Crazy when you see people you know!


----------



## phreebsd (Dec 16, 2004)

my boss and his family was on Family Double Dare and my friends mom was on The Price is Right.


----------



## Polaris425 (Dec 16, 2004)

Metal Man said:


> I never seen Daisy of Love so i don't know what its about but is your buddy a contestant or kinda in the background sorta thing?


Well last night was the first one, opening show. Daisy was the runner up on Rock of Love 2 (Bret Michaels) & now she has her own show. I was never friends w/ this guy but I knew who he was, and had friends that were friends of his, and yeah, he's a contestant.


----------



## Yesterday (Jan 2, 2009)

a girl i know is on wheel of fortune tommorow night


----------



## Polaris425 (Dec 16, 2004)

Well since we're all comparing, the girl who sat in front of me in geometry in 10th grade & lived in my 'hood made top 12 on American Idol a few years ago. 

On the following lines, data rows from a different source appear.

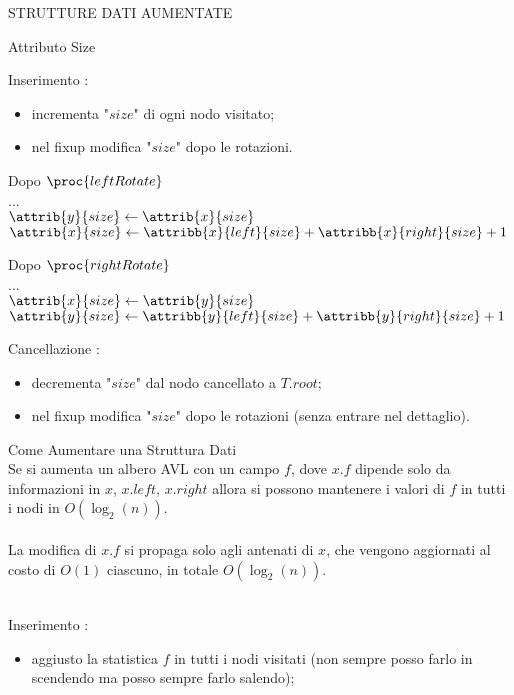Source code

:\documentclass[8pt]{extarticle}
\begin{document}
\begin{formulario}
\begin{myParagraph}{STRUTTURE DATI AUMENTATE}
\begin{subParagraph}{Attributo Size}
			\begin{descr}{1}
				\item[Inserimento]:\\
				\begin{itemize} 
					\item incrementa "$size$" di ogni nodo visitato;
					\item nel fixup modifica "$size$" dopo le rotazioni.
				\end{itemize}
Dopo $\proc{leftRotate}$\\
...\\
$\attrib{y}{size} \get \attrib{x}{size}$\\
$\attrib{x}{size} \get \attribb{x}{left}{size}+\attribb{x}{right}{size}+1$
	
Dopo $\proc{rightRotate}$\\
...\\
$\attrib{x}{size} \get \attrib{y}{size}$\\
$\attrib{y}{size} \get \attribb{y}{left}{size}+\attribb{y}{right}{size}+1$			
				\item[Cancellazione] :\\
				\begin{itemize} 
					\item decrementa "$size$" dal nodo cancellato a $T.root$;
					\item nel fixup modifica "$size$" dopo le rotazioni (senza entrare nel dettaglio).
				\end{itemize}
			\end{descr}
		\end{subParagraph}
		\begin{subParagraph}{Come Aumentare una Struttura Dati}
\\
Se si aumenta un albero AVL con un campo $f$, dove $x.f$ dipende solo da informazioni in $x$, $x.left$, $x.right$ allora si possono mantenere i valori di $f$ in tutti i nodi in $O(\log_2(n))$.\\
\\
La modifica di $x.f$ si propaga solo agli antenati di $x$, che vengono aggiornati al costo di $O(1)$ ciascuno, in totale $O(\log_2(n))$.\\
\\
			\begin{descr}{1}
				\item[Inserimento]:\\
				\begin{itemize} 
					\item aggiusto la statistica $f$ in tutti i nodi visitati (non sempre posso farlo in scendendo ma posso sempre farlo salendo);

\end{itemize}
\end{descr}
\end{subParagraph}
\end{myParagraph}
\end{formulario}
\end{document}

I also went to school w/ the girl who played the reporter in all those cheerleading "Bring it On" movies, she is also the voice of a bunch of those tampon comercials... lol


----------



## phreebsd (Dec 16, 2004)

hayden panetierre was in that movie. i think.
Mmm


----------



## Polaris425 (Dec 16, 2004)

One of them yes.


----------



## Lulu500 (Feb 19, 2009)

A girl I knew was Miss Teen Florida at Miss Teen USA in 2001.


----------



## rebelbowtie (Apr 6, 2009)

megan fox is my ex.....all seriousness aside though them two sluts on the shot of love not the tila tequila one but the one with the two chicks. they went to school in orlando with my cousin. they were sluts then too, theyre dreams were to become porn stars.


----------



## phreebsd (Dec 16, 2004)

A girl i went to school with was Miss Teen Alabama in 95?


----------



## Lulu500 (Feb 19, 2009)

Years ago I used to watch Lindsey Robertson skate board when I went down to Key Largo. He lived across the street from my cousin, so my brother and cousin would skate with him. He was with Ryan Sheckler on Rob Dyrdek's Fantasy Factory on Sunday he also did a few trick tutorials in some magazines.


----------



## Polaris425 (Dec 16, 2004)

did he win anything? haha... that pontiac was crazy... and Dusty Monkey? WTH? haha! That show cracks me up.


----------



## Lulu500 (Feb 19, 2009)

Ahaha he was the guy who won the dusty monkey!


----------



## Polaris425 (Dec 16, 2004)

haha


----------